Step 1 — Clarify and scope (functional)
Ask, don’t assume. A good exchange:
- Custom aliases, or system-generated only? → system-generated for now.
- Do links expire? → assume they live forever.
- Do we need analytics (click counts)? → nice-to-have, out of scope for v1.
In scope: create a short link; redirect a short link to its target. Out of scope: custom aliases, expiry, analytics. State this back to the interviewer.
Step 2 — Non-functional requirements
- Read-heavy: redirects vastly outnumber creations (~100:1).
- Low latency: a redirect should feel instant (tens of ms).
- High availability: a dead shortener breaks every link that uses it.
- Consistency: a freshly created link should work right away, but it’s fine if global propagation lags by a moment → eventual consistency is acceptable.

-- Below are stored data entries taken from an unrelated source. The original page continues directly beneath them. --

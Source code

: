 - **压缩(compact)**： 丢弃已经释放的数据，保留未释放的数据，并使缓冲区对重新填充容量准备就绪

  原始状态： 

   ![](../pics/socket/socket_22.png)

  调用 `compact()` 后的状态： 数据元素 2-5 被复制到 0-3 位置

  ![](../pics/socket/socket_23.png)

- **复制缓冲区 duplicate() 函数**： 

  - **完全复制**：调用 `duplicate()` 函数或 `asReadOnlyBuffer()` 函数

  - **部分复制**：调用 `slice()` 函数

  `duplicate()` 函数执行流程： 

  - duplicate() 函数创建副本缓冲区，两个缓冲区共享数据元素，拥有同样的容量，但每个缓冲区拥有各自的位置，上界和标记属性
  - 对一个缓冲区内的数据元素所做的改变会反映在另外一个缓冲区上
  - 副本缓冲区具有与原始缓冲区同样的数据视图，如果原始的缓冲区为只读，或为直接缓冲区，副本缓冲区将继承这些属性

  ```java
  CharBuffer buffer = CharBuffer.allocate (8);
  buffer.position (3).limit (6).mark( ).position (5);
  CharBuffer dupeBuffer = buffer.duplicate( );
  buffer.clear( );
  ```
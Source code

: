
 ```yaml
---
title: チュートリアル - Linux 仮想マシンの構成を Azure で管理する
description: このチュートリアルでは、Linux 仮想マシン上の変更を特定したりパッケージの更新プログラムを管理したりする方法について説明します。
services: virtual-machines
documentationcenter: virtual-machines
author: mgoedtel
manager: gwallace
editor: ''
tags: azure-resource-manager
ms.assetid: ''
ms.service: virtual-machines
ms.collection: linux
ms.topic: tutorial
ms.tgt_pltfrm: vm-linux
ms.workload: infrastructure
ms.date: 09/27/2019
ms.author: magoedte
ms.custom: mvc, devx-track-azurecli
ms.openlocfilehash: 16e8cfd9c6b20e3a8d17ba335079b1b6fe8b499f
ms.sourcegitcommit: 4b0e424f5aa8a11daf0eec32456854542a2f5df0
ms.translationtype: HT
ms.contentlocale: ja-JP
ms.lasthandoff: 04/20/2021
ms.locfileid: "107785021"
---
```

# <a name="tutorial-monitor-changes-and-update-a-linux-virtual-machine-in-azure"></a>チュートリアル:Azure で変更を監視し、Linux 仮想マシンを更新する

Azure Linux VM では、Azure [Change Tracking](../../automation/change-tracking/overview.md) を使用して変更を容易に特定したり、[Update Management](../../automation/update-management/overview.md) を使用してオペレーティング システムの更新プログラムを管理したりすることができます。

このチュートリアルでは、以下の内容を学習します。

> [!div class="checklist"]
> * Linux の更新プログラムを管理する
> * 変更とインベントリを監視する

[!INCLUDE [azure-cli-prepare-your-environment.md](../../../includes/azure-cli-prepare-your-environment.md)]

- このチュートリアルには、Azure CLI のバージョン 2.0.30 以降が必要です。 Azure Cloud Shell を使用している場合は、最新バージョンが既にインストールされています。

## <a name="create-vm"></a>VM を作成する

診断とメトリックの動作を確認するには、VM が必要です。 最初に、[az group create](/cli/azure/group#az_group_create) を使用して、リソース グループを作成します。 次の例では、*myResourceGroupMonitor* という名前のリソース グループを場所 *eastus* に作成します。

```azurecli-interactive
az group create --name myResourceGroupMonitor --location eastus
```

Step 3 — Estimate (just enough)
- 100M creates/day → ~1k writes/sec average, a few k at peak.
- 100:1 reads → ~100k redirects/sec. This single number says: serve redirects from a cache, never hit the DB on the hot path.
- ~500 B/record → tens of TB over a few years → partition the store.
Step 4 — High-level design
client → load balancer → app servers ──> cache (hot short→long lookups)
│ │ miss
│ ▼
└────────> key-value store (sharded)
write path: generate id → store mapping
- Write: generate a unique short id, store
shortId → longUrlin a partitioned key-value store. - Read: look up
shortIdin the cache; on a miss, read the store, populate the cache, return a 301/302 redirect.
Step 5 — Drill into the interesting part
The one genuinely interesting design question here is how to generate the short id:
- Hash the URL (e.g. base62 of a hash) — simple, but collisions need handling and identical URLs collapse to one link.
- A counter encoded in base62 — guarantees uniqueness and short codes, but a single counter is a bottleneck → hand out ranges of ids to each server, or use a dedicated id generator.
State the trade-off, pick one (say, ranged counters for guaranteed-unique, short codes), and move on.
Step 6 — Stress it
- Hot key (a viral link): the cache absorbs it; add read replicas if needed.
- A node dies: replication + a load balancer health check route around it.
- Cache miss storm: the store is partitioned, so misses spread across shards.
The takeaway
You didn’t need to know anything exotic — you needed to run the steps in order and let each number and requirement justify the next move. That motion is identical whether the prompt is a URL shortener or a global video platform. The rest of this course gives you the building blocks (Chapter 2), the trade-offs (Chapter 3), and the practice (Chapter 4) to run it on anything.